§ **How to complete this task**
Please filter the data down to the lines that include the word "espeak" and copy them.

§ **Dataset records**
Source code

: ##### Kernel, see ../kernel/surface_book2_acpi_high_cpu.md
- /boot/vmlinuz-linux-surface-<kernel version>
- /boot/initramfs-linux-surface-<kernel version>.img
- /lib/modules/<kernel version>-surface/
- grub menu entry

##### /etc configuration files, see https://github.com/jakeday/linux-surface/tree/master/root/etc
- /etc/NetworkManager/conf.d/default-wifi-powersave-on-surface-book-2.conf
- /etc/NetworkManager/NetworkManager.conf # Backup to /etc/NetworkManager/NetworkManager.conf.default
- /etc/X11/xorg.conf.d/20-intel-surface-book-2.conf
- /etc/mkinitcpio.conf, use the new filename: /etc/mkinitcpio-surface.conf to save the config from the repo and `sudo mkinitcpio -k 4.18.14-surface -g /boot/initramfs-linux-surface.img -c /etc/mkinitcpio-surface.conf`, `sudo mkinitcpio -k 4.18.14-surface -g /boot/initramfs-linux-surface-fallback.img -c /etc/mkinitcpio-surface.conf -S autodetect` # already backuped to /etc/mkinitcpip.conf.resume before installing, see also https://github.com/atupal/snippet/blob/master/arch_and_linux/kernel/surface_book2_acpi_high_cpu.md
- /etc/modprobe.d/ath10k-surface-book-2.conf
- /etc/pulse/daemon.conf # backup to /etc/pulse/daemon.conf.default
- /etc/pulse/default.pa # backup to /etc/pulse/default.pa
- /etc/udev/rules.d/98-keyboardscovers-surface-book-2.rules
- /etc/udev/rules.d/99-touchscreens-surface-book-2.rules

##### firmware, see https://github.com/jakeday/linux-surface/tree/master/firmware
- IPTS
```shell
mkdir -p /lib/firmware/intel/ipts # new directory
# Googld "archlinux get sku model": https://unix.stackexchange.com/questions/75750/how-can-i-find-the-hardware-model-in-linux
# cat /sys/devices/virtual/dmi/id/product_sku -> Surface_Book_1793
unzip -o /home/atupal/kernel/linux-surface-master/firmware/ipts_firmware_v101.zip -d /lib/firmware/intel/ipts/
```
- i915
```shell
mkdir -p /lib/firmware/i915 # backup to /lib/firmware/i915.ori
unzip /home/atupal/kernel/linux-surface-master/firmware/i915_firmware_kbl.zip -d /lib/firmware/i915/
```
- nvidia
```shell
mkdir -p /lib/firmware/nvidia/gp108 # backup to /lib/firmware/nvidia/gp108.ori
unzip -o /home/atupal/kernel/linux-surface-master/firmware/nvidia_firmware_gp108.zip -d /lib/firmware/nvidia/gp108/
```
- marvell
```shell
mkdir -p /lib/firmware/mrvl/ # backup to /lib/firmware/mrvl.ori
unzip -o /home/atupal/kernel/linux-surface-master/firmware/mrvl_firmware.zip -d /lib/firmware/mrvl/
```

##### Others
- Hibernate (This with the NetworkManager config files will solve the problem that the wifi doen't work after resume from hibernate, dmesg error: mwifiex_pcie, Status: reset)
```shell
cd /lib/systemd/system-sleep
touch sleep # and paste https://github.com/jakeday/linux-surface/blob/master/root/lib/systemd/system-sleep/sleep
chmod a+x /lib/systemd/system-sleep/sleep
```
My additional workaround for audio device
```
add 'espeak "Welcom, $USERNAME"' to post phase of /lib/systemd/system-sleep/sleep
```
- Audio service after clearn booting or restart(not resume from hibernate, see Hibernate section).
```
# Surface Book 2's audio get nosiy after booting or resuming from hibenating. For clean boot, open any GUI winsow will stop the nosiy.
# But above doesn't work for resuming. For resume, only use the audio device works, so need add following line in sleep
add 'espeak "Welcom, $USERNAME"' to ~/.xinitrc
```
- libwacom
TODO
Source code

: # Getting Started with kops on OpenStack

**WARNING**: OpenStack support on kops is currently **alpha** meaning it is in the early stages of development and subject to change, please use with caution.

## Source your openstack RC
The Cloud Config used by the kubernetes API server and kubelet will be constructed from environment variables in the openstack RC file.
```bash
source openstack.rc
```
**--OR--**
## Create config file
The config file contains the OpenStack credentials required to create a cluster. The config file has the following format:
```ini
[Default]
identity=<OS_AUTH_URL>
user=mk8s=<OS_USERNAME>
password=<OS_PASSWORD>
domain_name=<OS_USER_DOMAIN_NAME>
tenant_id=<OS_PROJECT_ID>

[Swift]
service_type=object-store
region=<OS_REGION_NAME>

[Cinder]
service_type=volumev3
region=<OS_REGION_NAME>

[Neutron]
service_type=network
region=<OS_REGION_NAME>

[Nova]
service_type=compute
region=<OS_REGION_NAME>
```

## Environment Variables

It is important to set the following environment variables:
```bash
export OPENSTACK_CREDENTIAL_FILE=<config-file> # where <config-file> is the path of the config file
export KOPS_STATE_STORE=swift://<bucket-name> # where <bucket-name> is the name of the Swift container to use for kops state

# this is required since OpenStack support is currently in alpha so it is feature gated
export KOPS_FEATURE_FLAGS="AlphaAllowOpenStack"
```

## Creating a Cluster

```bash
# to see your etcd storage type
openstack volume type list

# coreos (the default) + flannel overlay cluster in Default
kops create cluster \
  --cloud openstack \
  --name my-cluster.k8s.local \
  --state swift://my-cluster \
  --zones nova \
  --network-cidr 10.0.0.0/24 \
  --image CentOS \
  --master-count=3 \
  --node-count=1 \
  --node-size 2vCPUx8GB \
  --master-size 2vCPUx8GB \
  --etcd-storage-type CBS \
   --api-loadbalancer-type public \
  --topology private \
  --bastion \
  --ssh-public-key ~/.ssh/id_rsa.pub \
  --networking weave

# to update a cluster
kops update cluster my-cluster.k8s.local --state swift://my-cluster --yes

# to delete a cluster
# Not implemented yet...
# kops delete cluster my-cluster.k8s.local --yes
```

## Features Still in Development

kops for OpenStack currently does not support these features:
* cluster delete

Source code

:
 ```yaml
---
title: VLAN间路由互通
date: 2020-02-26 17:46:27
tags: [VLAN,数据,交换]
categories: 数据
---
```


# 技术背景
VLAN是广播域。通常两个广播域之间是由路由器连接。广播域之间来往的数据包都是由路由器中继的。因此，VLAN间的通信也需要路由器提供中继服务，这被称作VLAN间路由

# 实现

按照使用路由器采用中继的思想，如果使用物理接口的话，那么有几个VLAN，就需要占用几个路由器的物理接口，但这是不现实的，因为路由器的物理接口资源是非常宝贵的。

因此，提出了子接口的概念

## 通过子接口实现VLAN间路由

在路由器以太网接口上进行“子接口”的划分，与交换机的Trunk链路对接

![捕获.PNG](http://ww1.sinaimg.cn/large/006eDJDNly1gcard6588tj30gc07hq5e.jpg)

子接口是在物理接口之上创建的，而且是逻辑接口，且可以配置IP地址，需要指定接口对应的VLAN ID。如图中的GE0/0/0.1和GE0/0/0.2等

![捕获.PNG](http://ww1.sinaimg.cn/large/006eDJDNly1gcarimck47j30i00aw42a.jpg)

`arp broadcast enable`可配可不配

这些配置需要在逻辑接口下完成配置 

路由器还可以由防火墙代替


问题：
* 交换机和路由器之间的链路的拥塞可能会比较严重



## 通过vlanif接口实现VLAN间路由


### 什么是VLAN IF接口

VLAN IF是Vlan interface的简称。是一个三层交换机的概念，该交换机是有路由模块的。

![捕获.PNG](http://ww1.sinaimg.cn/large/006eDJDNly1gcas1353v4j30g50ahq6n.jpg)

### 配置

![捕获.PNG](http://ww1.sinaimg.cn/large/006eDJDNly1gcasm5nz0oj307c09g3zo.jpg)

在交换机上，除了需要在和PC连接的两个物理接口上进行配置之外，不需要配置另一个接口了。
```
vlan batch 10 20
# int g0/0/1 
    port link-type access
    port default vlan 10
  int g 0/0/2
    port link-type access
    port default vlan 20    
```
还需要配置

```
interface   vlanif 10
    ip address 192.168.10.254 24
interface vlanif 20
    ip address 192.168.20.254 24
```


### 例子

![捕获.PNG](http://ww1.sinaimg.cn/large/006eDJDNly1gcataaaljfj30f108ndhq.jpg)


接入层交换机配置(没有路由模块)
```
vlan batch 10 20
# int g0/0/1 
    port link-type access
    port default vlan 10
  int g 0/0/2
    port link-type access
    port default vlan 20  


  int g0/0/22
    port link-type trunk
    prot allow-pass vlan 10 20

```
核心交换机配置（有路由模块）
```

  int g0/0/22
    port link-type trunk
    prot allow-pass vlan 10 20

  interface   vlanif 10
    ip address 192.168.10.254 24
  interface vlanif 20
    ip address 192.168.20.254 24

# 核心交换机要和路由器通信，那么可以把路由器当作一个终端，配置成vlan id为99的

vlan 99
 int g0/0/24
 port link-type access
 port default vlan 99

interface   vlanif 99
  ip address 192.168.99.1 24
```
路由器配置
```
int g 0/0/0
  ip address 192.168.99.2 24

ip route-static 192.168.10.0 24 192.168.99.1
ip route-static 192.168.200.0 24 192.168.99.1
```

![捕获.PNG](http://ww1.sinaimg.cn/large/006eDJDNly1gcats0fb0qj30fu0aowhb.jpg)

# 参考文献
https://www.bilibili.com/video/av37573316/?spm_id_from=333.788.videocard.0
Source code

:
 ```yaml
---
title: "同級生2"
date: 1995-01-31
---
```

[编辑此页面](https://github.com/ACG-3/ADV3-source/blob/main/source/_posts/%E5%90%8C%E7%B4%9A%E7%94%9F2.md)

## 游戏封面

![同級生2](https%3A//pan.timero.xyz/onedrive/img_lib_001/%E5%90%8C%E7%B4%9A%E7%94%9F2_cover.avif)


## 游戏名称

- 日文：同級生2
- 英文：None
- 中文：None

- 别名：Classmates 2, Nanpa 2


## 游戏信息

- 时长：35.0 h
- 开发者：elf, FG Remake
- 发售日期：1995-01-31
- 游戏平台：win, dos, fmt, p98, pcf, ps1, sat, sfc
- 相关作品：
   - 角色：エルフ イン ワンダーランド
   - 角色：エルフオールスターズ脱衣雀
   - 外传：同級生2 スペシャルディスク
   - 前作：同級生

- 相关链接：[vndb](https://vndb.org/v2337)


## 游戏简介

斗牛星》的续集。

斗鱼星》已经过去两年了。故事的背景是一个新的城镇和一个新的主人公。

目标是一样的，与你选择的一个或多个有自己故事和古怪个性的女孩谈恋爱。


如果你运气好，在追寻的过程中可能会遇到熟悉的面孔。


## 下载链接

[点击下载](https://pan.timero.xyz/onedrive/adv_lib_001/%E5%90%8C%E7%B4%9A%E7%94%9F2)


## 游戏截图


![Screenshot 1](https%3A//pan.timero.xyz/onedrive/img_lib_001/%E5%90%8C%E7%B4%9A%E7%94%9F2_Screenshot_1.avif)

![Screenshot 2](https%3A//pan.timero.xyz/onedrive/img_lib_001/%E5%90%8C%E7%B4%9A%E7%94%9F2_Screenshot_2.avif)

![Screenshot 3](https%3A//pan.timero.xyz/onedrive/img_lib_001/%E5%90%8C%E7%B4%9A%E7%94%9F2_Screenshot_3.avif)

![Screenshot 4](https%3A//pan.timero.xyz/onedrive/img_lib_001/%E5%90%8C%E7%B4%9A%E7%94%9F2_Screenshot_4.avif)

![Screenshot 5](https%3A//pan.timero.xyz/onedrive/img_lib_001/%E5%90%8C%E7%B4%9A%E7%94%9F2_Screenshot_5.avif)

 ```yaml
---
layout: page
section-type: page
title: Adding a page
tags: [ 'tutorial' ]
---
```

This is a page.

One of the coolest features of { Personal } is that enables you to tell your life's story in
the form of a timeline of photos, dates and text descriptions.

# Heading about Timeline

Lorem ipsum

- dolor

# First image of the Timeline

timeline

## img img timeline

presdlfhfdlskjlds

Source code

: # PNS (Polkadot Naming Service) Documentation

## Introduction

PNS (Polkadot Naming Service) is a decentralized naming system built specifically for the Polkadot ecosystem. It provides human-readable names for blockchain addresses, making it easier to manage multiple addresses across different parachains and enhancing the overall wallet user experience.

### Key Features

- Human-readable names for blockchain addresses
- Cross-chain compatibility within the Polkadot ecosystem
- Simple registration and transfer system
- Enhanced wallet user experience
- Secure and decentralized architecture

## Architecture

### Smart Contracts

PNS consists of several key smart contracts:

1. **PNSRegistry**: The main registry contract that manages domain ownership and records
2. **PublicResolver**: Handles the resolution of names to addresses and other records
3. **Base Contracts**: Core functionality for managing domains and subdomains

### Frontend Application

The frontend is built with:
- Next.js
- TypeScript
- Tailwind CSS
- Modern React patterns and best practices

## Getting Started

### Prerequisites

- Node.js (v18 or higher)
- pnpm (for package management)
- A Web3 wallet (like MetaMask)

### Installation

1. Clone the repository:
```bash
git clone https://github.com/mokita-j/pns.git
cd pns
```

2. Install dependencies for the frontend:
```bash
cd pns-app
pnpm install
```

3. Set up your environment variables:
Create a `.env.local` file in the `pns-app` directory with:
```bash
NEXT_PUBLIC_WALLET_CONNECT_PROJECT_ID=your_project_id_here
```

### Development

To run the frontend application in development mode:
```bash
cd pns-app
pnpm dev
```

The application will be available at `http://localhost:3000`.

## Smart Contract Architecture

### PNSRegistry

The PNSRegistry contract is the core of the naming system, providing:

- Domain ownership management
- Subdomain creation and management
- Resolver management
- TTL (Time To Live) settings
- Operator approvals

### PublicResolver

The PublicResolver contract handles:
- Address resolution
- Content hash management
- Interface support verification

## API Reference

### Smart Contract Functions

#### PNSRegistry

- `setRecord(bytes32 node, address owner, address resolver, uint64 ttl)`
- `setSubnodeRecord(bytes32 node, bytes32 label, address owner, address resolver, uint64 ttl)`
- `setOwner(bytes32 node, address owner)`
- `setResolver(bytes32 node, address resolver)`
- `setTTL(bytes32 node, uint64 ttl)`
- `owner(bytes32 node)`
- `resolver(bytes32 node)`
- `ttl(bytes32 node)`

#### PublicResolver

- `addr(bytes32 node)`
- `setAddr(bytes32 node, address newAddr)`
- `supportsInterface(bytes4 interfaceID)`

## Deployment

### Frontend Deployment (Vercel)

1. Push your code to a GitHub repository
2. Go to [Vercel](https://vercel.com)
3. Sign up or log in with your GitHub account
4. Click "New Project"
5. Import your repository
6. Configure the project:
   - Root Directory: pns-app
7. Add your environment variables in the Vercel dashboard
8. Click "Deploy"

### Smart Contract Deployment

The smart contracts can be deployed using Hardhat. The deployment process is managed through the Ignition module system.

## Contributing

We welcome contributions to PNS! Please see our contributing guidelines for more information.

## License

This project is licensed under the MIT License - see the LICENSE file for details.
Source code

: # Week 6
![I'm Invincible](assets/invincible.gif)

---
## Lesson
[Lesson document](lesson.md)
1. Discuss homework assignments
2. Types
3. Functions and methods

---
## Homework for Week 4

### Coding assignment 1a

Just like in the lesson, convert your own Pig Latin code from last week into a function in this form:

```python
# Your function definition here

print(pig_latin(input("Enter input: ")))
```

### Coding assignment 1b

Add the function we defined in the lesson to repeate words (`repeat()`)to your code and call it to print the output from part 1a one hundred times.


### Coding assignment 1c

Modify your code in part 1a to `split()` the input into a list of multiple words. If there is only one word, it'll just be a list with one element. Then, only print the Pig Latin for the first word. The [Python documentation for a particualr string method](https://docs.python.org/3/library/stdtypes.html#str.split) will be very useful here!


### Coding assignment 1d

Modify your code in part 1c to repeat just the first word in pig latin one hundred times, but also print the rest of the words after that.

§ **Expected answer**
add 'espeak "Welcom, $USERNAME"' to post phase of /lib/systemd/system-sleep/sleep
add 'espeak "Welcom, $USERNAME"' to ~/.xinitrc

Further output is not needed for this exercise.